City Hall Needs Quality Control : Los Angeles: A position to monitor bond measure projects would keep them on track to fulfill the voters’ mandate.
Los Angeles continues to mismanage voter-approved bond measures, with severe implications for city services. Whether the seismic retrofit of City Hall, on hold because of $150 million in cost overruns, or the failure to construct two promised police stations after passage of a police facilities bond issue in 1989, this breakdown is undermining government’s ability to honor its commitments.
Unless City Hall makes a radical break with old ways of doing business in this crucial area, our breach of faith with voters may result in their rejecting bond measures. Creating a publicly accountable position is a fundamental solution for a system in disrepair.
With annual city revenue more scarce than ever, voter-approved bond measures are one of the few methods left to fund significant capital projects. But voters rightly are increasingly skeptical that the dollars they approve will actually be spent on the projects in the ballot measures.
Even with public safety the foremost issue on most voters’ minds, Los Angeles residents refused to pass a police facilities bond measure in 1995. As a result, for the indefinite future, some officers will continue to change into uniforms in their cars for lack of locker rooms and detectives will conduct interviews in shower stalls in overcrowded stations.
Voters rejected this measure in large part because they recalled the 1989 one in which two promised police stations--one in the mid-San Fernando Valley and the other in the Wilshire-Rampart area west of downtown--never materialized because the city produced inaccurate cost estimates, failed to maintain adequate controls on the projects and ultimately ran out of money.
This mishandling of bond programs was by no means exceptional.
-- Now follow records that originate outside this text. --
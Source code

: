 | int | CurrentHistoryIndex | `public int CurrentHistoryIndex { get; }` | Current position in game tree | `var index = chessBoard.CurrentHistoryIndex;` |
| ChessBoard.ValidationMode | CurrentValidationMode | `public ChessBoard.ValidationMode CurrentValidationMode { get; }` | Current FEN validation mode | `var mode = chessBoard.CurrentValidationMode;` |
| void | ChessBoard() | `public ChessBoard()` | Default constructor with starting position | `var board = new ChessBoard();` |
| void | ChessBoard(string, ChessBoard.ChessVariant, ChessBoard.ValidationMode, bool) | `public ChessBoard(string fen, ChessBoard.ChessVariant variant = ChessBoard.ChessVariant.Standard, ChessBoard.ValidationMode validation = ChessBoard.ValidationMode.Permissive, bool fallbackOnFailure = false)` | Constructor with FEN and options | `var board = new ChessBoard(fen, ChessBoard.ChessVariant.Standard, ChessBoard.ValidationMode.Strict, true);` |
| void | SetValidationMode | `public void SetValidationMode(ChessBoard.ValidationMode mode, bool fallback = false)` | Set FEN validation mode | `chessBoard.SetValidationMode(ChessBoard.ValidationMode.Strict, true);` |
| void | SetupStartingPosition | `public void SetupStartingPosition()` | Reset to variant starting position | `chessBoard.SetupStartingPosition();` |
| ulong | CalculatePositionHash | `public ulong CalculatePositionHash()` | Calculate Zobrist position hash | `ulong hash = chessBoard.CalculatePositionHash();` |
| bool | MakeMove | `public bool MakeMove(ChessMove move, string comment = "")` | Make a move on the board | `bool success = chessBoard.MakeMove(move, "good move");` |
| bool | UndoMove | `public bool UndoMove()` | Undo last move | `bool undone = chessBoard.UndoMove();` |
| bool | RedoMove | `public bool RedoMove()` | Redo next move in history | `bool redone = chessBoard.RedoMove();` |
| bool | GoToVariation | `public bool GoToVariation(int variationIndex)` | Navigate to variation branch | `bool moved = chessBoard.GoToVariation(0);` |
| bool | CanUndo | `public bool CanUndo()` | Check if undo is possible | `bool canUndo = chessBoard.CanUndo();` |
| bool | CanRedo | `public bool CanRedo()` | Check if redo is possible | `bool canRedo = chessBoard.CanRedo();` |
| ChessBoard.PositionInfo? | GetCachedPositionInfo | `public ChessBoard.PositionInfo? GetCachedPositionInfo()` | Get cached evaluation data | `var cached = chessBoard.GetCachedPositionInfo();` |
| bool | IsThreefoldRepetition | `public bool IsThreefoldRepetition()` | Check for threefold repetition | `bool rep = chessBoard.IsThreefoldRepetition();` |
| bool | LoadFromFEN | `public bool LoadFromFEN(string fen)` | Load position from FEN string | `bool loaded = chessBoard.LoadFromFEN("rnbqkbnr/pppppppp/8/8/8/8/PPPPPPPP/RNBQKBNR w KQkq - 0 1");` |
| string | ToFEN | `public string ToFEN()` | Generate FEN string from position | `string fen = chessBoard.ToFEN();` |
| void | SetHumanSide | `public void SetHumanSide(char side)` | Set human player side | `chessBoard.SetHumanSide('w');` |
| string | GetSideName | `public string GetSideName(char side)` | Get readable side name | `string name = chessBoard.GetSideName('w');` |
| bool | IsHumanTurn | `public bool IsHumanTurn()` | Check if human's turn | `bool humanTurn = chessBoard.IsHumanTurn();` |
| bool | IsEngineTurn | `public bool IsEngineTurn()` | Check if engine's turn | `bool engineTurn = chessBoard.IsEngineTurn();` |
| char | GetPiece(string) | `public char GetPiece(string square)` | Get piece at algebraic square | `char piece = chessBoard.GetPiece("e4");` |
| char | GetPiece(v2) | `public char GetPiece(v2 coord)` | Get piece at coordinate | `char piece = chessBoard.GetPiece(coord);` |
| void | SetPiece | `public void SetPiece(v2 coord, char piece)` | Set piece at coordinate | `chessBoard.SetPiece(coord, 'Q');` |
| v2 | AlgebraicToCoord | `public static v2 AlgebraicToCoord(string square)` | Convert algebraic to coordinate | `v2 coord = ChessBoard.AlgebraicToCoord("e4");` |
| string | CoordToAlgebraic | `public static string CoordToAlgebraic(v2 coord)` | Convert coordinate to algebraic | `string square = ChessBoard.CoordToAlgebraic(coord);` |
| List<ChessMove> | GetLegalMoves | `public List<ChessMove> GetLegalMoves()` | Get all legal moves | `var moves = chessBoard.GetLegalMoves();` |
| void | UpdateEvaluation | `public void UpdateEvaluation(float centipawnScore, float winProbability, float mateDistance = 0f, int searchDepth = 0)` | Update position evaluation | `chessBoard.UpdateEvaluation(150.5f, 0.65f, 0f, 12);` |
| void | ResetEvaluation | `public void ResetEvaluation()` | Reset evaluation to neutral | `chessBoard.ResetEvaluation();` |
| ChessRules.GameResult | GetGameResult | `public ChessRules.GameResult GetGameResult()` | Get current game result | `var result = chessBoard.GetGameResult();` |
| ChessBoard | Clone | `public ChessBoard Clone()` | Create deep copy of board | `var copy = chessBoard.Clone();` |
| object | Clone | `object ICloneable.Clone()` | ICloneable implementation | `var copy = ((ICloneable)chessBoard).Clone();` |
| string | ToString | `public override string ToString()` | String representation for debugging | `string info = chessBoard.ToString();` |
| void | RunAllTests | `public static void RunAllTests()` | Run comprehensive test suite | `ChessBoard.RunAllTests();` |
A recent report prepared for the City Council’s Budget and Finance Committee by the city’s administrative officer revealed glaring weaknesses in the way officials plan and execute capital projects funded with public bond money. There is too little advance planning, with initial construction cost estimates often hurriedly thrown together by staffers racing to meet ballot deadlines. These estimates frequently are too low, sometimes based on assumptions about how much bond authority voters will approve, rather than hard data.
Once voters do approve bond issues, the funded projects take too long to design and construct. Cost overruns are commonplace, with no one ultimately empowered to say “no.” Indeed, as too often is true throughout city government, there is no central, accountable public entity with the authority to direct all agencies involved.
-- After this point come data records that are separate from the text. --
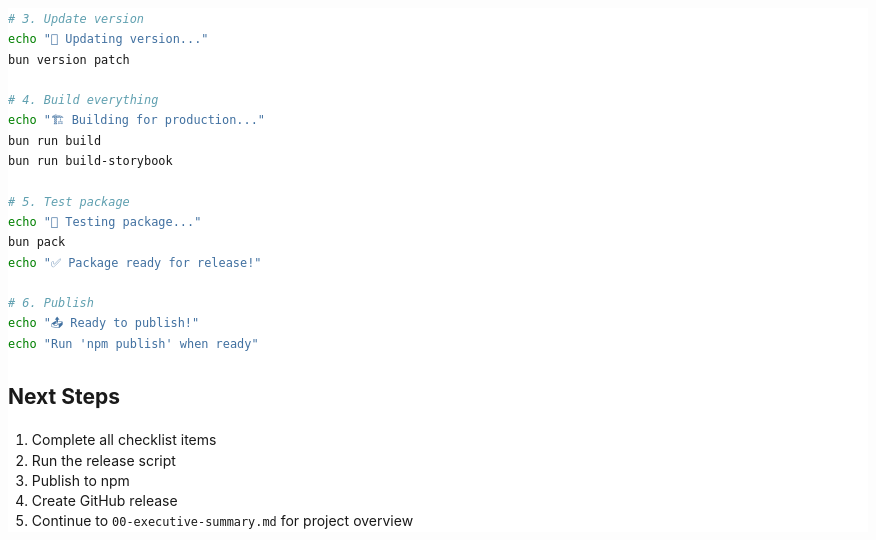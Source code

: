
 ```bash
# 3. Update version
echo "🔢 Updating version..."
bun version patch

# 4. Build everything
echo "🏗️ Building for production..."
bun run build
bun run build-storybook

# 5. Test package
echo "🧪 Testing package..."
bun pack
echo "✅ Package ready for release!"

# 6. Publish
echo "📤 Ready to publish!"
echo "Run 'npm publish' when ready"
```

## Next Steps

1. Complete all checklist items
2. Run the release script
3. Publish to npm
4. Create GitHub release
5. Continue to `00-executive-summary.md` for project overview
When funds are exhausted before approved projects are completed, there is no clear method for prioritizing the projects to defer or jettison altogether. Since there is no schedule for reporting progress to elected officials, voter expectations can be undermined without even a meaningful public hearing. Meanwhile, badly needed projects remain unbuilt.
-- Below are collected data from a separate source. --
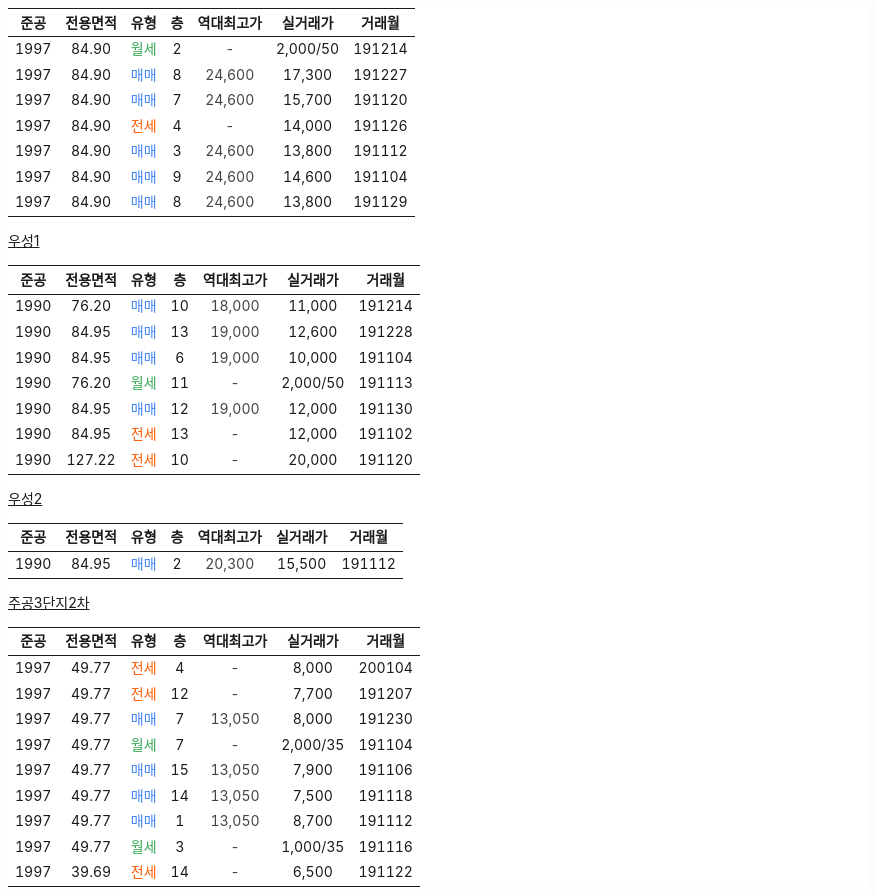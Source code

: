 |준공|전용면적|유형|층|역대최고가|실거래가|거래월|
|:---:|:---:|:---:|:---:|:---:|:---:|:---:|
|1997|84.90|<span style="color:#34a853">월세</span>|2|<span style="color:#444444">-</span>|2,000/50|191214|
|1997|84.90|<span style="color:#4285f3">매매</span>|8|<span style="color:#444444">24,600</span>|17,300|191227|
|1997|84.90|<span style="color:#4285f3">매매</span>|7|<span style="color:#444444">24,600</span>|15,700|191120|
|1997|84.90|<span style="color:#ff5a00">전세</span>|4|<span style="color:#444444">-</span>|14,000|191126|
|1997|84.90|<span style="color:#4285f3">매매</span>|3|<span style="color:#444444">24,600</span>|13,800|191112|
|1997|84.90|<span style="color:#4285f3">매매</span>|9|<span style="color:#444444">24,600</span>|14,600|191104|
|1997|84.90|<span style="color:#4285f3">매매</span>|8|<span style="color:#444444">24,600</span>|13,800|191129|

[우성1](https://search.naver.com/search.naver?query=%EC%B6%A9%EC%B2%AD%EB%B6%81%EB%8F%84+%EC%B2%AD%EC%A3%BC%EC%8B%9C+%EC%84%9C%EC%9B%90%EA%B5%AC+%EB%B6%84%ED%8F%89%EB%8F%99+%EC%9A%B0%EC%84%B11)

|준공|전용면적|유형|층|역대최고가|실거래가|거래월|
|:---:|:---:|:---:|:---:|:---:|:---:|:---:|
|1990|76.20|<span style="color:#4285f3">매매</span>|10|<span style="color:#444444">18,000</span>|11,000|191214|
|1990|84.95|<span style="color:#4285f3">매매</span>|13|<span style="color:#444444">19,000</span>|12,600|191228|
|1990|84.95|<span style="color:#4285f3">매매</span>|6|<span style="color:#444444">19,000</span>|10,000|191104|
|1990|76.20|<span style="color:#34a853">월세</span>|11|<span style="color:#444444">-</span>|2,000/50|191113|
|1990|84.95|<span style="color:#4285f3">매매</span>|12|<span style="color:#444444">19,000</span>|12,000|191130|
|1990|84.95|<span style="color:#ff5a00">전세</span>|13|<span style="color:#444444">-</span>|12,000|191102|
|1990|127.22|<span style="color:#ff5a00">전세</span>|10|<span style="color:#444444">-</span>|20,000|191120|

[우성2](https://search.naver.com/search.naver?query=%EC%B6%A9%EC%B2%AD%EB%B6%81%EB%8F%84+%EC%B2%AD%EC%A3%BC%EC%8B%9C+%EC%84%9C%EC%9B%90%EA%B5%AC+%EB%B6%84%ED%8F%89%EB%8F%99+%EC%9A%B0%EC%84%B12)

|준공|전용면적|유형|층|역대최고가|실거래가|거래월|
|:---:|:---:|:---:|:---:|:---:|:---:|:---:|
|1990|84.95|<span style="color:#4285f3">매매</span>|2|<span style="color:#444444">20,300</span>|15,500|191112|

[주공3단지2차](https://search.naver.com/search.naver?query=%EC%B6%A9%EC%B2%AD%EB%B6%81%EB%8F%84+%EC%B2%AD%EC%A3%BC%EC%8B%9C+%EC%84%9C%EC%9B%90%EA%B5%AC+%EB%B6%84%ED%8F%89%EB%8F%99+%EC%A3%BC%EA%B3%B53%EB%8B%A8%EC%A7%802%EC%B0%A8)

|준공|전용면적|유형|층|역대최고가|실거래가|거래월|
|:---:|:---:|:---:|:---:|:---:|:---:|:---:|
|1997|49.77|<span style="color:#ff5a00">전세</span>|4|<span style="color:#444444">-</span>|8,000|200104|
|1997|49.77|<span style="color:#ff5a00">전세</span>|12|<span style="color:#444444">-</span>|7,700|191207|
|1997|49.77|<span style="color:#4285f3">매매</span>|7|<span style="color:#444444">13,050</span>|8,000|191230|
|1997|49.77|<span style="color:#34a853">월세</span>|7|<span style="color:#444444">-</span>|2,000/35|191104|
|1997|49.77|<span style="color:#4285f3">매매</span>|15|<span style="color:#444444">13,050</span>|7,900|191106|
|1997|49.77|<span style="color:#4285f3">매매</span>|14|<span style="color:#444444">13,050</span>|7,500|191118|
|1997|49.77|<span style="color:#4285f3">매매</span>|1|<span style="color:#444444">13,050</span>|8,700|191112|
|1997|49.77|<span style="color:#34a853">월세</span>|3|<span style="color:#444444">-</span>|1,000/35|191116|
|1997|39.69|<span style="color:#ff5a00">전세</span>|14|<span style="color:#444444">-</span>|6,500|191122|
The bottom line is clear: Unless civic officials can demonstrate to voters that the city will keep promises on bond measures, the electorate may never pass another and we will face a crippling lack of basic city services as a result.
We sorely need a new focus on old-fashioned accountability coupled with directive authority, planning and fiscal oversight. Toward that end, the city should establish a position providing for oversight management authority on all voter-approved bond measures.
The person in this position should be responsible for conducting a financial analysis of each proposed bond measure before it is placed on the ballot, to ensure there will be adequate funds. The bond authority would oversee the timely design and construction of all bond projects, defining eligible future expenditures and reining in cost overruns before they escalate out of control. This person would also provide monthly status reports to the City Council on progress toward promised goals, placing the council on notice of problems before it is too late to act.
In the weeks ahead, the City Council will have the opportunity to restructure how City Hall tackles bond measures fundamental to basic municipal services. The voters have sent elected officials a loud message. It’s time we listen.